### What this task involves
When a line in the data below includes "client", pick it out and copy it.

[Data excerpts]
____________________

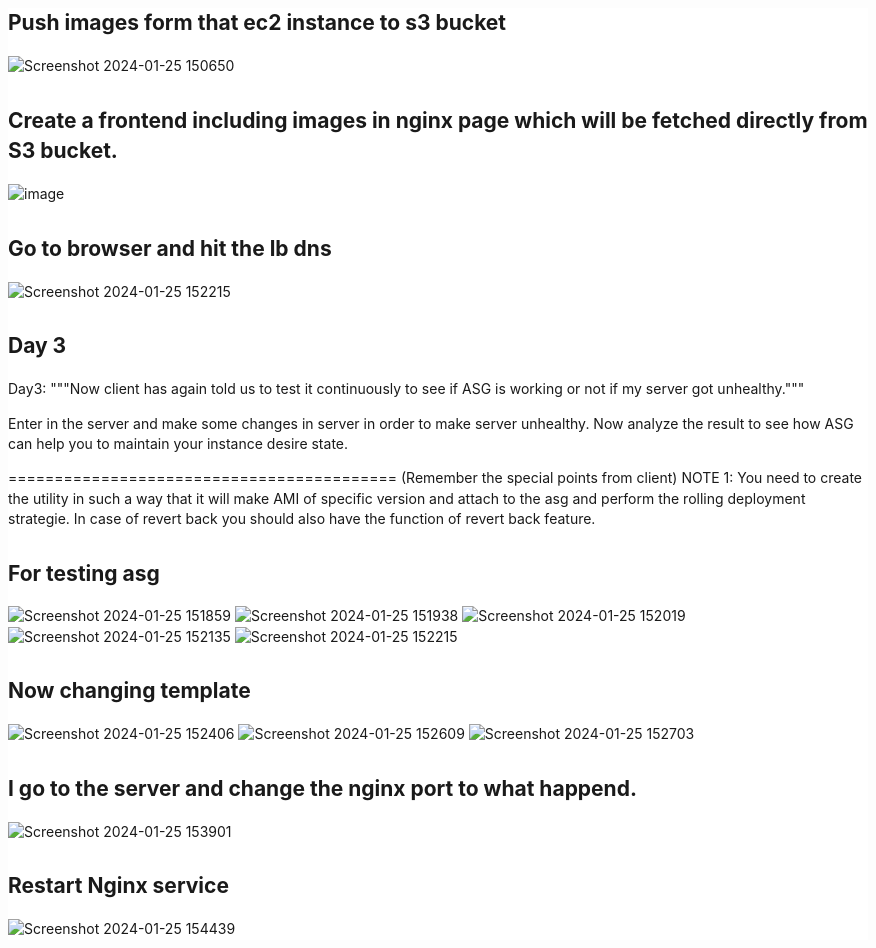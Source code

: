 ## Push images form that ec2 instance to s3 bucket
![Screenshot 2024-01-25 150650](https://github.com/Kiran-dehlikar/test/assets/104997588/2c16378c-b2de-4452-9257-b0e967c4af06)

## Create a frontend including images in nginx page which will be fetched directly from S3 bucket.
![image](https://github.com/OT-MyGurukulam/AWS_Batch24/assets/153828272/f42f8069-5648-4af9-bc96-420db3320b81)

## Go to browser and hit the lb dns 
![Screenshot 2024-01-25 152215](https://github.com/Kiran-dehlikar/test/assets/104997588/cdb61462-d050-4f43-8ef6-18e315935c9d)


## Day 3
Day3:
"""Now client has again told us to test it continuously to see if ASG is working or not if my server got unhealthy.""" 

Enter in the server and make some changes in server in order to make server unhealthy. Now analyze the result to see how ASG can help you to maintain your instance desire state.

==========================================
(Remember the special points from client)
NOTE 1: You need to create the utility in such a way that it will make AMI of specific version and attach to the asg and perform the rolling deployment strategie. In case of revert back you should also have the function of revert back feature. 

## For testing asg 
![Screenshot 2024-01-25 151859](https://github.com/Kiran-dehlikar/test/assets/104997588/64830724-1302-4aed-98d5-dbe84024b454)
![Screenshot 2024-01-25 151938](https://github.com/Kiran-dehlikar/test/assets/104997588/352dcf0d-5ac8-4716-b7ad-95eaee21bfc6)
![Screenshot 2024-01-25 152019](https://github.com/Kiran-dehlikar/test/assets/104997588/4afb871c-43b1-4a8f-acfb-cda2867524d8)
![Screenshot 2024-01-25 152135](https://github.com/Kiran-dehlikar/test/assets/104997588/a26ce742-35ae-491b-bd73-583e144bae1f)
![Screenshot 2024-01-25 152215](https://github.com/Kiran-dehlikar/test/assets/104997588/4a860c0b-55e0-4812-9161-1244cb69ab64)
## Now changing template
![Screenshot 2024-01-25 152406](https://github.com/Kiran-dehlikar/test/assets/104997588/b7929738-f6e1-44d2-809e-5148b7788287)
![Screenshot 2024-01-25 152609](https://github.com/Kiran-dehlikar/test/assets/104997588/80db05cc-42c5-4f30-93c1-594b7182a1e1)
![Screenshot 2024-01-25 152703](https://github.com/Kiran-dehlikar/test/assets/104997588/197463b3-5972-4b3f-99ef-22bfb1b23262)
## I go to the server and change the nginx port to what happend.
![Screenshot 2024-01-25 153901](https://github.com/Kiran-dehlikar/test/assets/104997588/ae8fd520-1a47-456d-a406-6f1154ebc3ce)
## Restart Nginx service
![Screenshot 2024-01-25 154439](https://github.com/Kiran-dehlikar/test/assets/104997588/4bb9eacf-7e69-49b7-af36-e0c8ce25faa5)
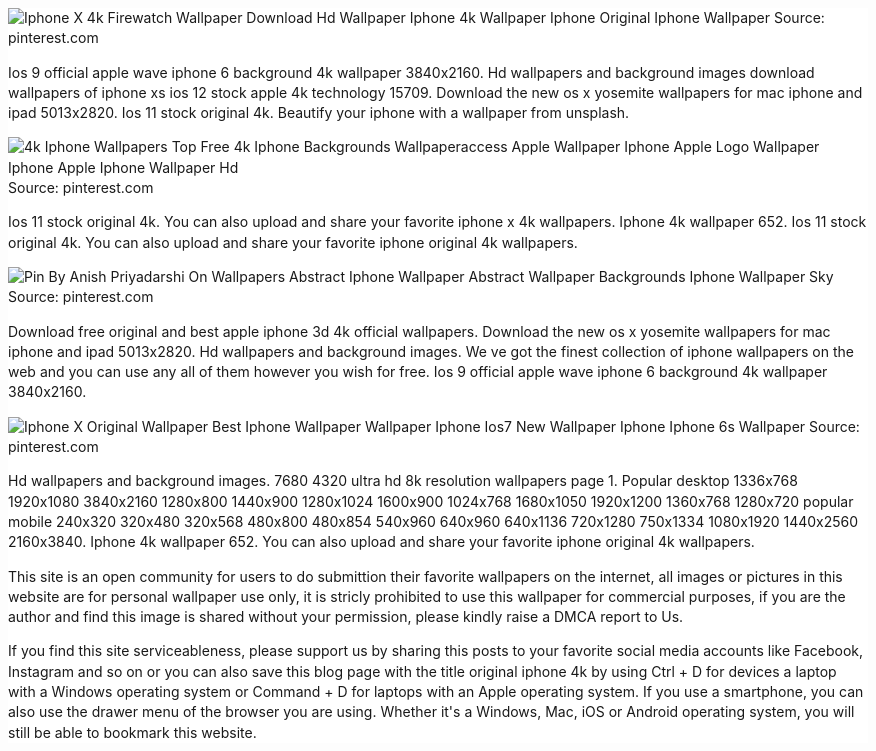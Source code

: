 ![Iphone X 4k Firewatch Wallpaper Download Hd Wallpaper Iphone 4k Wallpaper Iphone Original Iphone Wallpaper](https://i.pinimg.com/originals/cf/9e/ee/cf9eee5a55777a603ce2d864dbc431c4.png "Iphone X 4k Firewatch Wallpaper Download Hd Wallpaper Iphone 4k Wallpaper Iphone Original Iphone Wallpaper")
Source: pinterest.com

Ios 9 official apple wave iphone 6 background 4k wallpaper 3840x2160. Hd wallpapers and background images download wallpapers of iphone xs ios 12 stock apple 4k technology 15709. Download the new os x yosemite wallpapers for mac iphone and ipad 5013x2820. Ios 11 stock original 4k. Beautify your iphone with a wallpaper from unsplash.

![4k Iphone Wallpapers Top Free 4k Iphone Backgrounds Wallpaperaccess Apple Wallpaper Iphone Apple Logo Wallpaper Iphone Apple Iphone Wallpaper Hd](https://i.pinimg.com/originals/35/d1/e0/35d1e0058be09cd6200be4df1f2bdb34.jpg "4k Iphone Wallpapers Top Free 4k Iphone Backgrounds Wallpaperaccess Apple Wallpaper Iphone Apple Logo Wallpaper Iphone Apple Iphone Wallpaper Hd")
Source: pinterest.com

Ios 11 stock original 4k. You can also upload and share your favorite iphone x 4k wallpapers. Iphone 4k wallpaper 652. Ios 11 stock original 4k. You can also upload and share your favorite iphone original 4k wallpapers.

![Pin By Anish Priyadarshi On Wallpapers Abstract Iphone Wallpaper Abstract Wallpaper Backgrounds Iphone Wallpaper Sky](https://i.pinimg.com/originals/6c/32/6b/6c326b9ea6e0f47a8a38ccda51d9ccdd.jpg "Pin By Anish Priyadarshi On Wallpapers Abstract Iphone Wallpaper Abstract Wallpaper Backgrounds Iphone Wallpaper Sky")
Source: pinterest.com

Download free original and best apple iphone 3d 4k official wallpapers. Download the new os x yosemite wallpapers for mac iphone and ipad 5013x2820. Hd wallpapers and background images. We ve got the finest collection of iphone wallpapers on the web and you can use any all of them however you wish for free. Ios 9 official apple wave iphone 6 background 4k wallpaper 3840x2160.

![Iphone X Original Wallpaper Best Iphone Wallpaper Wallpaper Iphone Ios7 New Wallpaper Iphone Iphone 6s Wallpaper](https://i.pinimg.com/originals/57/eb/a4/57eba49fbb7115b0b310265501e1d8b8.jpg "Iphone X Original Wallpaper Best Iphone Wallpaper Wallpaper Iphone Ios7 New Wallpaper Iphone Iphone 6s Wallpaper")
Source: pinterest.com

Hd wallpapers and background images. 7680 4320 ultra hd 8k resolution wallpapers page 1. Popular desktop 1336x768 1920x1080 3840x2160 1280x800 1440x900 1280x1024 1600x900 1024x768 1680x1050 1920x1200 1360x768 1280x720 popular mobile 240x320 320x480 320x568 480x800 480x854 540x960 640x960 640x1136 720x1280 750x1334 1080x1920 1440x2560 2160x3840. Iphone 4k wallpaper 652. You can also upload and share your favorite iphone original 4k wallpapers.

This site is an open community for users to do submittion their favorite wallpapers on the internet, all images or pictures in this website are for personal wallpaper use only, it is stricly prohibited to use this wallpaper for commercial purposes, if you are the author and find this image is shared without your permission, please kindly raise a DMCA report to Us.

If you find this site serviceableness, please support us by sharing this posts to your favorite social media accounts like Facebook, Instagram and so on or you can also save this blog page with the title original iphone 4k by using Ctrl + D for devices a laptop with a Windows operating system or Command + D for laptops with an Apple operating system. If you use a smartphone, you can also use the drawer menu of the browser you are using. Whether it's a Windows, Mac, iOS or Android operating system, you will still be able to bookmark this website.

____________________

### Response below
"""Now client has again told us to test it continuously to see if ASG is working or not if my server got unhealthy.""" 
(Remember the special points from client)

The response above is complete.